Ce lundi matin marque un tournant dans le procès hors norme des viols de Mazan qui secoue la France depuis maintenant plus de trois mois. Après d’interminables semaines d’audiences éprouvantes, les 51 hommes accusés d’avoir violé pendant une décennie Gisèle Pelicot, à son domicile conjugal du Vaucluse, auront une ultime occasion de s’exprimer devant la cour criminelle avant que celle-ci ne se retire pour délibérer.
Selon des sources proches du dossier, le premier à prendre la parole devrait être Dominique Pelicot, 72 ans, l’ex-mari de la victime considéré comme le « chef d’orchestre » de ce cauchemar. C’est lui qui est accusé d’avoir drogué son épouse aux anxiolytiques afin de la violer et de la livrer à des dizaines d’inconnus recrutés sur internet pendant de longues années.
Puis les 50 autres prévenus défileront tour à tour à la barre, qu’ils comparaissent libres ou depuis le box des accusés pour les 18 d’entre eux actuellement détenus. Parmi eux, Jean-Pierre M., 63 ans, sera particulièrement scruté. Seul à ne pas être poursuivi directement pour des faits sur Mme Pelicot, il est soupçonné d’avoir reproduit le même schéma de soumission chimique, avec la complicité de Dominique Pelicot, sur sa propre femme.

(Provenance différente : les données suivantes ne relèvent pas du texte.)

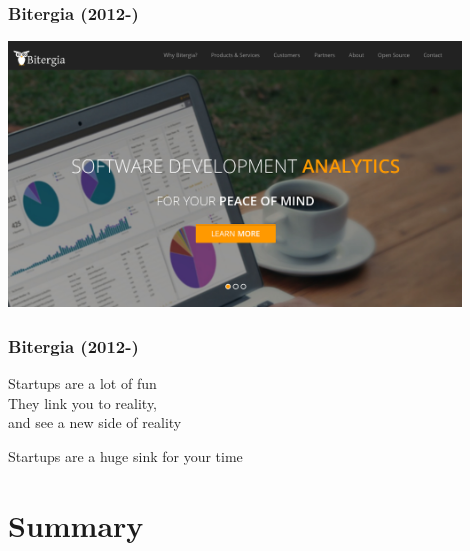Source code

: \documentclass[17pt,aspectratio=169,hyperref=pdfusetitle]{beamer}
\begin{document}
\begin{frame}[fragile]
  \frametitle{Bitergia (2012-)}

  \begin{center}
  \includegraphics[width=12cm]{figs/bitergia}
  \end{center}  
  
\end{frame}

\begin{frame}[fragile]
  \frametitle{Bitergia (2012-)}

  Startups are a lot of fun \\
  They link you to reality, \\
  and see a new side of reality \\
  
  \begin{center}
    Startups are a huge sink for your time
  \end{center}  
  
\end{frame}

\section{Summary}
\end{document}
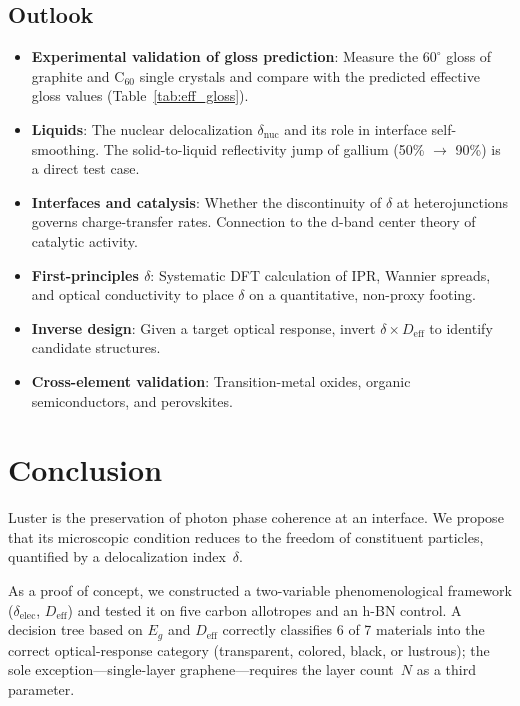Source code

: \documentclass[twocolumn,showpacs,preprintnumbers,amsmath,amssymb,prb]{revtex4-2}
\begin{document}
\subsection{Outlook}

\begin{itemize}
  \item \textbf{Experimental validation of gloss prediction}: Measure
    the $60^\circ$ gloss of graphite and C$_{60}$ single crystals
    and compare with the predicted effective gloss values
    (Table~\ref{tab:eff_gloss}).
  \item \textbf{Liquids}: The nuclear delocalization
    $\delta_\mathrm{nuc}$ and its role in interface self-smoothing.
    The solid-to-liquid reflectivity jump of gallium (50\% $\to$ 90\%)
    is a direct test case.
  \item \textbf{Interfaces and catalysis}: Whether the discontinuity
    of $\delta$ at heterojunctions governs charge-transfer rates.
    Connection to the d-band center theory of catalytic activity.
  \item \textbf{First-principles $\delta$}: Systematic DFT calculation
    of IPR, Wannier spreads, and optical conductivity to place $\delta$
    on a quantitative, non-proxy footing.
  \item \textbf{Inverse design}: Given a target optical response,
    invert $\delta \times D_\mathrm{eff}$ to identify candidate
    structures.
  \item \textbf{Cross-element validation}: Transition-metal oxides,
    organic semiconductors, and perovskites.
\end{itemize}

\section{Conclusion}
\label{sec:conclusion}

Luster is the preservation of photon phase coherence at an interface.
We propose that its microscopic condition reduces to the freedom of
constituent particles, quantified by a delocalization index~$\delta$.

As a proof of concept, we constructed a two-variable phenomenological
framework ($\delta_\mathrm{elec}$, $D_\mathrm{eff}$) and tested it on
five carbon allotropes and an h-BN control. A decision tree based on
$E_g$ and $D_\mathrm{eff}$ correctly classifies 6 of 7 materials
into the correct optical-response category (transparent, colored,
black, or lustrous); the sole exception---single-layer graphene---requires
the layer count~$N$ as a third parameter.
\end{document}
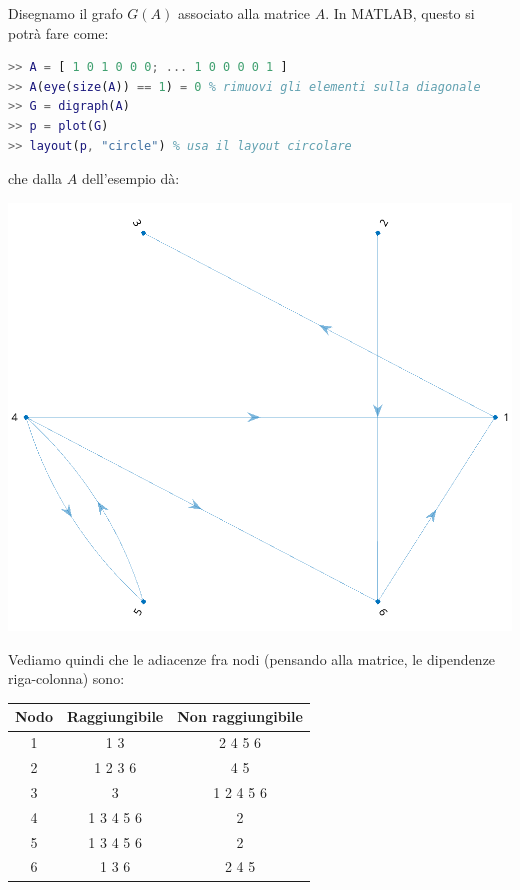 \documentclass[a4paper,11pt]{article}
\begin{document}
Disegnamo il grafo $G(A)$ associato alla matrice $A$.
In MATLAB, questo si potrà fare come:
\begin{lstlisting}[language=matlab, style=codestyle]	
>> A = [ 1 0 1 0 0 0; ... 1 0 0 0 0 1 ]
>> A(eye(size(A)) == 1) = 0 % rimuovi gli elementi sulla diagonale
>> G = digraph(A)
>> p = plot(G)
>> layout(p, "circle") % usa il layout circolare
\end{lstlisting}
che dalla $A$ dell'esempio dà:
\begin{center}
	\includegraphics[scale=0.9]{../figures/A1_graph.png}
\end{center}

Vediamo quindi che le adiacenze fra nodi (pensando alla matrice, le dipendenze riga-colonna) sono:
\begin{table}[h!]
	\center {}
	\begin{tabular} { c || c | c }
		\bfseries Nodo & \bfseries Raggiungibile & \bfseries Non raggiungibile \\
		\hline 
		1 & 1 3 & 2 4 5 6 \\
		2 & 1 2 3 6 & 4 5 \\
		3 & 3 & 1 2 4 5 6 \\
		4 & 1 3 4 5 6 & 2 \\
		5 & 1 3 4 5 6 & 2 \\
		6 & 1 3 6 & 2 4 5
	\end{tabular}
\end{table}
\end{document}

Des prises de parole strictement encadrées
Mais que ces dernières interventions des mis en cause ne s’apparentent pas à une tribune libre, le président de la cour Roger Arata a tenu à recadrer les choses lors de la précédente audience :
Ce moment doit permettre à chaque accusé d’ajouter éventuellement un mot. Il ne s’agit pas de répéter ce qui a pu être plaidé par les avocats ces derniers jours. Il est évident que ce qui a déjà été dit serait répétitif et je pourrais dans ce cas couper l’intervention.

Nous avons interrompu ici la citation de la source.